Acute effect of multipoint pacing and fused AV delay in patients receiving cardiac resynchronization therapy.

Journal: Journal Of Arrhythmia
Published:
Abstract

Cardiac resynchronization therapy (CRT) is an established treatment for patients with heart failure with dyssynchrony. However, one-third of patients do not respond positively to it. Recently, multipoint pacing (MPP), which involves pacing from two sites on the left ventricle, has been found to improve symptoms and hemodynamics compared to conventional CRT. An automatic fused atrioventricular (AV) delay that performs fused pacing for intrinsic conduction has also been introduced. However, the combined effect of MPP and fused AV delay on acute hemodynamics is unknown. To evaluate the acute hemodynamic effects of MPP and fused AV delay in patients undergoing CRT. A pressure wire was delivered to the left ventricle, and dp/dt was compared with single atrial stimulation pacing in 52 patients with various pacing configurations. Delta dp/dt was greater in MPP than in conventional CRT (10.5 ± 1.0% vs. 8.2 ± 1.0%, p < 0.001) and in fused AV delay than in short AV delay (10.4 ± 0.8% vs. 8.3 ± 1.1, p < 0.001). Hemodynamic parameters significantly most improved with the combination of MPP and fused AV delay.

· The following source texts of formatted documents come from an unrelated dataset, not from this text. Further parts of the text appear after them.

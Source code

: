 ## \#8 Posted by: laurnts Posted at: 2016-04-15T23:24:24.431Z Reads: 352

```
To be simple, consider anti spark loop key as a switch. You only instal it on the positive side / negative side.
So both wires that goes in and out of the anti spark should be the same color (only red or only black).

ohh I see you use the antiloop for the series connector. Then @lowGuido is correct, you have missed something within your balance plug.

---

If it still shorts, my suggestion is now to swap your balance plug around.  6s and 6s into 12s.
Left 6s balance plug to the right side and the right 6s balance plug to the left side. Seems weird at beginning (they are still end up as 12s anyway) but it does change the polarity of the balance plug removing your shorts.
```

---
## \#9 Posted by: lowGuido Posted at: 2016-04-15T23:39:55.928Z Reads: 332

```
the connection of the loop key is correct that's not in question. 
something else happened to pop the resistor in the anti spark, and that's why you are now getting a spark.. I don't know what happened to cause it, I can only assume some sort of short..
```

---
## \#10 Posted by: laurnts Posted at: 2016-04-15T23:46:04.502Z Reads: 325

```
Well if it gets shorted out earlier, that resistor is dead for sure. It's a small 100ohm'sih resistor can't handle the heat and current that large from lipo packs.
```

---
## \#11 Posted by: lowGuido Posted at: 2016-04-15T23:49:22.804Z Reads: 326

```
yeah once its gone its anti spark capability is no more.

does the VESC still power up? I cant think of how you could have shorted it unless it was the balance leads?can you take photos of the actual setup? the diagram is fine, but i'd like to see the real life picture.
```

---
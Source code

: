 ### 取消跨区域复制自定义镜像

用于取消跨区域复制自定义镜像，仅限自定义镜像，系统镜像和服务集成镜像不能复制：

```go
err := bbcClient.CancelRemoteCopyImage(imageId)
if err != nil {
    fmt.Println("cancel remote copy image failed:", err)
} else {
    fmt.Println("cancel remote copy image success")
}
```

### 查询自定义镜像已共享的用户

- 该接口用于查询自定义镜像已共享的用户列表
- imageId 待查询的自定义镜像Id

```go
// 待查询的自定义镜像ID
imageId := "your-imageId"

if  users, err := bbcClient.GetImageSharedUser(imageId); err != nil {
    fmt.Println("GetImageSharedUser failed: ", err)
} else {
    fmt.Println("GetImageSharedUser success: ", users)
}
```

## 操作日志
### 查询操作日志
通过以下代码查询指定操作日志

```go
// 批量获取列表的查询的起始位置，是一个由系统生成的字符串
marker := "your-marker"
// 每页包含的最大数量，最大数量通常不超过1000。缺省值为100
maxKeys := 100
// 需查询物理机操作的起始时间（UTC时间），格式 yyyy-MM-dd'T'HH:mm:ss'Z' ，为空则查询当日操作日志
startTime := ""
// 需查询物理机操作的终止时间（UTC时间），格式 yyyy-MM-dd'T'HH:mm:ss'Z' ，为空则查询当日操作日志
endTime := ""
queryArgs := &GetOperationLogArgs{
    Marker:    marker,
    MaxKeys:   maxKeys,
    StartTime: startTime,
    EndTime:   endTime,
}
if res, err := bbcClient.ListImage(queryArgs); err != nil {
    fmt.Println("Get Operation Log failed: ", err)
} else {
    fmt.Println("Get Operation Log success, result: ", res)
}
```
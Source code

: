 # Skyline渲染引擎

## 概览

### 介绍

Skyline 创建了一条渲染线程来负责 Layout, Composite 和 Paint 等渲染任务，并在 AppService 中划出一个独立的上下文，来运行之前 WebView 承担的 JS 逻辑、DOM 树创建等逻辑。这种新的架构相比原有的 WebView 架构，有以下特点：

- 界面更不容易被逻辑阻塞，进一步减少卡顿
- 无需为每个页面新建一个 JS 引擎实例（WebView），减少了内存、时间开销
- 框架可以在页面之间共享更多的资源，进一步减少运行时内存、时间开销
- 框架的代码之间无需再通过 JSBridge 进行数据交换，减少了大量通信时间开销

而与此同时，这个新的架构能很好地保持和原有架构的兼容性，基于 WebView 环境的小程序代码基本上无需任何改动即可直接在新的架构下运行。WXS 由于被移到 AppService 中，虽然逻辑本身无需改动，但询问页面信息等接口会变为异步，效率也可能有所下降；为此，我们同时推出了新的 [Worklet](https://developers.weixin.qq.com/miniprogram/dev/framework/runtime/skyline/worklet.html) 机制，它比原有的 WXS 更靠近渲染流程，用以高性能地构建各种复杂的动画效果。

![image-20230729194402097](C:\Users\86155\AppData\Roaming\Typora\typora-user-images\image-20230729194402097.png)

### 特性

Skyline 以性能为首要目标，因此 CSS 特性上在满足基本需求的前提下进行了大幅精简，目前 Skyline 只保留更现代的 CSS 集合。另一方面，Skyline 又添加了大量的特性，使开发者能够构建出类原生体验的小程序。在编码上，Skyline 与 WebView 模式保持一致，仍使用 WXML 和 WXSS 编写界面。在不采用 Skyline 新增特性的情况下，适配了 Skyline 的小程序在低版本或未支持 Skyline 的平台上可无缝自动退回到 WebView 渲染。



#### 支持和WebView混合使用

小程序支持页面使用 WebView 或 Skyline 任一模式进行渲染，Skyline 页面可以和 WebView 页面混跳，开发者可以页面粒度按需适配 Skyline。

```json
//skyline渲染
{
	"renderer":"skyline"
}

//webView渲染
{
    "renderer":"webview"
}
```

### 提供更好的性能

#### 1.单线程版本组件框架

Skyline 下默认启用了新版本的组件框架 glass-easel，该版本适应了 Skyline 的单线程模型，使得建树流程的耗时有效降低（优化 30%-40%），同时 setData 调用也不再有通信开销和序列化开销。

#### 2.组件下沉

Delta dp/dt was greater in LV pacing than in biventricular (BiV) pacing with MPP and fused AV delay; however, the delta QRS duration was shorter in LV pacing than in BiV pacing. Delta dp/dt and delta QRS duration were negatively correlated. The super-responder rate was 66%. Combining MPP and fused AV delay has an additional effect. Shortening the QRS duration can increase the dp/dt, but the estimated line differs between LV and BiV pacing.